The first few Republicans who called on Donald Trump to quit the presidential race were not an entirely unexpected group.
Several were already Trump holdouts, such as Sen. Mike Lee in religious and conservative Utah, where voters are skeptical of the thrice-divorced Trump, and Sen. Jeff Flake of Arizona. Neither had endorsed the nominee.
They were joined quickly by Sen. Ben Sasse of Nebraska, already a de facto leader in the Never Trump movement, who tweeted early Saturday: "Step aside and let Mike Pence try."
Melissa Batchelor Warnke, a contributing writer to Opinion, had this to say today about the Republican presidential nominee:
The truly revelatory aspect of the video that emerged Friday of Donald Trump commenting casually about groping women is that it shows Trump in the environment that enables his behavior. There are two characters in the video that we’ve seen time and again: a dude kissing his rings and a woman leaning into her own objectification.
As a surge of Republicans call for Donald Trump to step aside, election wonks are combing through GOP rules to see how, exactly, that would work.

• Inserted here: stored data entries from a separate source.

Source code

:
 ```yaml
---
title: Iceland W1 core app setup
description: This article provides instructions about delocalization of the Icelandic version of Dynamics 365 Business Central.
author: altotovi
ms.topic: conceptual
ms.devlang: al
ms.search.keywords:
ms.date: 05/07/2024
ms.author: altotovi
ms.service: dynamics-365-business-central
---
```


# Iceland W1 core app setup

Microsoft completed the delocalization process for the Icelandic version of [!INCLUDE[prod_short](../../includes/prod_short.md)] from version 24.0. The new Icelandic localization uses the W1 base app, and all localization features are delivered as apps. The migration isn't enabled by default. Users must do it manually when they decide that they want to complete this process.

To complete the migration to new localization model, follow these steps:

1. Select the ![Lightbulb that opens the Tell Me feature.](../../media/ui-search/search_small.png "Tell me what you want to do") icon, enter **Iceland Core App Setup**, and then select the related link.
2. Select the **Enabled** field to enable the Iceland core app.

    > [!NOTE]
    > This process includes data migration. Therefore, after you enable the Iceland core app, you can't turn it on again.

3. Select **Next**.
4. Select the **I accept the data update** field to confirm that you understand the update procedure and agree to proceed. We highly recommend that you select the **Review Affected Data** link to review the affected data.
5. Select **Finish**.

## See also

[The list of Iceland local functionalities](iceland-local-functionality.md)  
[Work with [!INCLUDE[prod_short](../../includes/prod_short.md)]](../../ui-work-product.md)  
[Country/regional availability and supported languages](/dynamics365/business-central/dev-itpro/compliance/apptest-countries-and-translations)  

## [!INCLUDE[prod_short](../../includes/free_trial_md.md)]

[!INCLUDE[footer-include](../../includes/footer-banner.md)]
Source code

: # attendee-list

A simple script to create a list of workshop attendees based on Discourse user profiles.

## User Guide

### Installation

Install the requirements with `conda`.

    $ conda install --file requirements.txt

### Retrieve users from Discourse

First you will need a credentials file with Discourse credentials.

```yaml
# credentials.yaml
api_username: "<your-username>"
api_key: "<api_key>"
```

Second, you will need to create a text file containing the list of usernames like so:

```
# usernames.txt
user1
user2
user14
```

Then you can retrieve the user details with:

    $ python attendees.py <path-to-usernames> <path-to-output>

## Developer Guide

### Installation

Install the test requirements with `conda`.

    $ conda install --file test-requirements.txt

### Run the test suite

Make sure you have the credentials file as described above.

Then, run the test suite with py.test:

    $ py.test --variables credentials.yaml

The one to know is Rule 9.
Under Republican National Committee rules, the party has no authority to unilaterally dump the nominee. An attempt to change the rules would be “really unprecedented and probably create a civil war and lawsuits,” said one GOP elections expert, who requested anonymity to speak frankly.
Voters attending a fall festival in Elkhorn, Wis., on Saturday were disappointed — some downright hostile — that House Speaker Paul D. Ryan rescinded an invitation to Donald Trump to speak here after a recording emerged of the GOP presidential nominee making vulgar comments about women.
“Paul Ryan sucks!” chanted Paul Anderson, who drove nearly an hour from Milwaukee to hear Trump speak.
Holding a sign that said “Hillary Clinton is a criminal,” Anderson said he thought Ryan wanted Clinton to win the White House.
Oct. 8, 2016, 11:34 a.m.
Republicans made a deal with the devil, and when you make a deal with the devil you end up in hell.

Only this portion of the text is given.